Right Solution at the Right Price
Everything that PETRONAS learns from delivering performance and reliability for motorsport is applied in the delivery of mass-market products. Though the process is not as simple as taking the fluids from the racing machines and putting it into everyday motor vehicles.
Fadhli explains that if you use Formula OneTM fuel on the road, the car may not even start. If it does start, it may overheat and damage the engine because Formula OneTM fuel is developed for high performance and combustion.
Instead, the learnings from motorsport are optimised for commercial products. Through its involvement in Formula OneTM and MotoGPTM, PETRONAS learns how to deliver the best performance for passenger and commercial cars and motorcycles.

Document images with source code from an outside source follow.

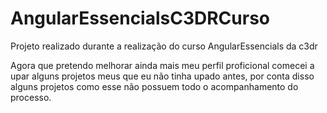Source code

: # AngularEssencialsC3DRCurso
Projeto realizado durante a realização do curso AngularEssencials da c3dr

Agora que pretendo melhorar ainda mais meu perfil proficional comecei a upar alguns projetos meus que eu não tinha upado antes, por conta disso alguns projetos como esse não possuem todo o acompanhamento do processo. 
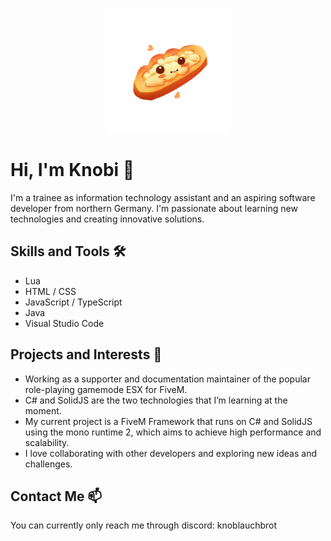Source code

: <p align="center"><img src="./assets/logo-transparent.png" width="200"/></div>

# Hi, I'm Knobi 👋

I'm a trainee as information technology assistant and an aspiring software developer from northern Germany. I'm passionate about learning new technologies and creating innovative solutions.

## Skills and Tools 🛠️

- Lua
- HTML / CSS
- JavaScript / TypeScript
- Java
- Visual Studio Code

## Projects and Interests 🚀

- Working as a supporter and documentation maintainer of the popular role-playing gamemode ESX for FiveM.
- C# and SolidJS are the two technologies that I’m learning at the moment.
- My current project is a FiveM Framework that runs on C# and SolidJS using the mono runtime 2, which aims to achieve high performance and scalability.
- I love collaborating with other developers and exploring new ideas and challenges.

## Contact Me 📫

You can currently only reach me through discord: knoblauchbrot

“The beauty of working with motorsport and new chemistry is that if it works for them, it must work for everything else. The performance demand is so high that if it's good enough for Formula OneTM, it must be pretty good for anything else in terms of chemistry. Then, of course, you have to redeploy accordingly into different applications. That's where we go back to formulation science. You have to have the right solution for the right customer at the right price.”
“When we say Formula OneTM is tough, it is because the sport is the pinnacle of technology. We are trying things that nobody has ever dared try because we want to go faster. We want to go faster because we want to win. It's as easy as that.”

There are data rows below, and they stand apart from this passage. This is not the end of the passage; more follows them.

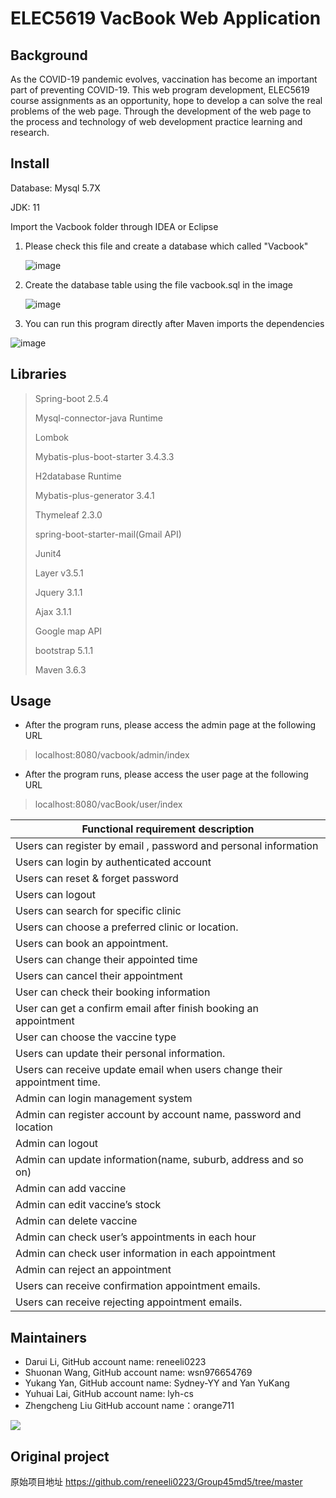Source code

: # ELEC5619 VacBook Web Application

## Background

As the COVID-19 pandemic evolves, vaccination has become an important part of preventing COVID-19. This web program development, ELEC5619 course assignments as an opportunity, hope to develop a can solve the real problems of the web page. Through the development of the web page to the process and technology of web development practice learning and research.  

## Install

Database: Mysql 5.7X

JDK: 11



Import the Vacbook folder through IDEA or Eclipse  

1. Please check this file and create a database which called "Vacbook"

   ![image](https://github.com/reneeli0223/Group45md5/blob/master/src/main/resources/static/readme/image-20211018220842085.png?raw=true)

2. Create the database table using the file vacbook.sql in the image

   ![image](https://github.com/reneeli0223/Group45md5/blob/master/src/main/resources/static/readme/image-20211018214934823.png?raw=true)

3. You can run this program directly after Maven imports the dependencies

![image](https://github.com/reneeli0223/Group45md5/blob/master/src/main/resources/static/readme/image-20211018215916563.png?raw=true)


## Libraries

> Spring-boot 2.5.4
> 
> Mysql-connector-java Runtime
> 
>Lombok
>
>Mybatis-plus-boot-starter 3.4.3.3
>
>H2database Runtime
>
>Mybatis-plus-generator 3.4.1
>
> Thymeleaf 2.3.0
> 
> spring-boot-starter-mail(Gmail API)
> 
> Junit4 
> 
> Layer v3.5.1
> 
>Jquery 3.1.1
> 
> Ajax 3.1.1
> 
> Google map API
> 
> bootstrap 5.1.1
> 
> Maven 3.6.3
> 
> 


## Usage

- After the program runs, please access the admin page at the following URL

> localhost:8080/vacbook/admin/index

- After the program runs, please access the user page at the following URL

> localhost:8080/vacBook/user/index



| **Functional requirement description**                       |
| ------------------------------------------------------------ |
| Users can register by email , password and personal information |
| Users can login by authenticated account                     |
| Users can reset & forget password                            |
| Users can logout                                             |
| Users can search for specific clinic                         |
| Users can choose a preferred clinic or location.             |
| Users can book an appointment.                               |
| Users can change their appointed time                        |
| Users can cancel their appointment                           |
| User can check their booking information                     |
| User can get a confirm email after finish booking an appointment |
| User can choose the vaccine type                             |
| Users can update their personal information.                 |
| Users can receive   update email when users change their appointment time. |
| Admin can login management system                            |
| Admin can register account by account name, password and location |
| Admin  can logout                                            |
| Admin can update information(name, suburb, address and so on) |
| Admin can add vaccine                                        |
| Admin can edit vaccine’s stock                               |
| Admin can delete vaccine                                     |
| Admin can check user’s appointments in each hour             |
| Admin can check user information in each appointment         |
| Admin can reject an appointment                              |
| Users can receive confirmation appointment emails.           |
| Users can receive rejecting appointment emails.              |



## Maintainers

- Darui Li, GitHub account name: reneeli0223
- Shuonan Wang, GitHub account name: wsn976654769
- Yukang Yan, GitHub account name: Sydney-YY and Yan YuKang
- Yuhuai Lai, GitHub account name: lyh-cs
- Zhengcheng Liu GitHub account name：orange711

<a href="https://github.com/reneeli0223/Group45md5/graphs/contributors">
  <img src="https://contrib.rocks/image?repo=reneeli0223/Group45md5" />
</a>

## Original project
原始项目地址
https://github.com/reneeli0223/Group45md5/tree/master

“So, we are looking at a lot of medium- and long-term projects, and PETRONAS should and must benefit from this work because what is now niche and being researched, could be commercialised in 10 to 15 years,” says Dr Dolfi.
A Path Fraught with Challenges
Working in R&D is not as enviable and easy a job as one would think. Among the challenges Dr Dolfi faces is nurturing talents and the transfer of knowledge so that there is continuity in the culture and mindset which he believes are pivotal to the success they have been enjoying.
“We want to establish a culture of high-performance research that will serve PETRONAS well.”
“We want to establish a culture of high- performance research that will serve PETRONAS well. As a senior technical leader, my key task is to transfer the way we work, think and challenge ourselves so that this culture is not lost. We want to establish something that will last for years to come so that we can sustain this level of success. We also need to nurture talents so that they are fit to take over when the time comes,” he adds.
While the FTS R&D team is only about 20-people strong, Dr Dolfi believes with the right coordination, mindset, tools and managerial support, FTS can do wonders.
“Research by definition is agile. We sometimes compete concurrently with others on the same technologies. Everybody is competing so research is also a race. It needs a dynamic and agile environment to operate as fast as possible. In addition, nobody likes to fail but research has a high degree of failure. You try things that are new and you don't know if it will succeed. It is in the nature of research to involve failure, but a good manager knows when to take a calculated risk of failure. You try something, it doesn't work, and you try something else. The more things you try, the better chance of achieving success in the years to come.”
“Formula OneTM, and racing in general, is a lot about pushing the boundaries. I invite everybody to challenge and try new things and dare to go beyond, but with calculated risks and putting safety first. Dare but with a scientific mindset. Every company including PETRONAS needs this attitude to move forward in a very competitive world,” sums up Dr Dolfi.